Find the string "Select" in the records. Copy every line it appears in.
***
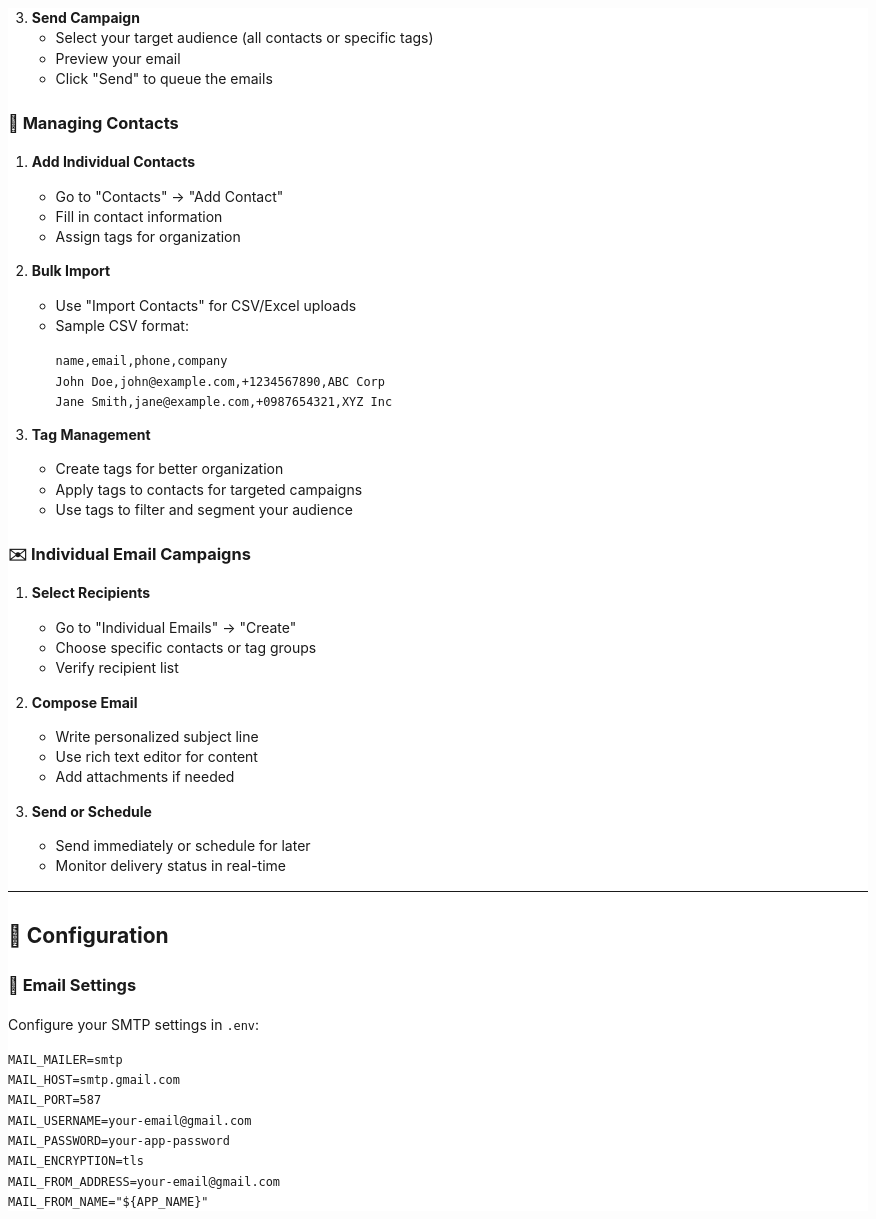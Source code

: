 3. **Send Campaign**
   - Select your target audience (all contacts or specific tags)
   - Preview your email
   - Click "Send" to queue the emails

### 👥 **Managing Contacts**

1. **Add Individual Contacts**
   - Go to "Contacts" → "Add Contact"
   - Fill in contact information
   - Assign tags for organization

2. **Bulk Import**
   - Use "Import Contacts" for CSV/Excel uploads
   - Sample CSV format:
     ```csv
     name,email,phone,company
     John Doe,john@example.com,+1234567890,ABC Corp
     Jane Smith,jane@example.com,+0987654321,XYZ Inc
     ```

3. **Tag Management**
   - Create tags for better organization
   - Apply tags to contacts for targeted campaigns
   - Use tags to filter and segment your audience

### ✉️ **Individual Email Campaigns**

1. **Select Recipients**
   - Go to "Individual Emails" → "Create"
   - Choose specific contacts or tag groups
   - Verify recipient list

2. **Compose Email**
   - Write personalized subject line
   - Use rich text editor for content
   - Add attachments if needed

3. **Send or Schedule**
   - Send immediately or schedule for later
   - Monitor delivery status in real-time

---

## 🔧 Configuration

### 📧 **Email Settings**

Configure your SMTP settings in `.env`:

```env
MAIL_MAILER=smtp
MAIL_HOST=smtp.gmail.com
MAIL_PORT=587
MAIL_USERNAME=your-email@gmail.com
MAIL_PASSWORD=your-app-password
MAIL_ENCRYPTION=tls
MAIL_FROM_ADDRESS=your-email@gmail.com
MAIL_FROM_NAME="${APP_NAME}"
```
***
> _EXERCISE RESPONSE_
   - Select your target audience (all contacts or specific tags)
1. **Select Recipients**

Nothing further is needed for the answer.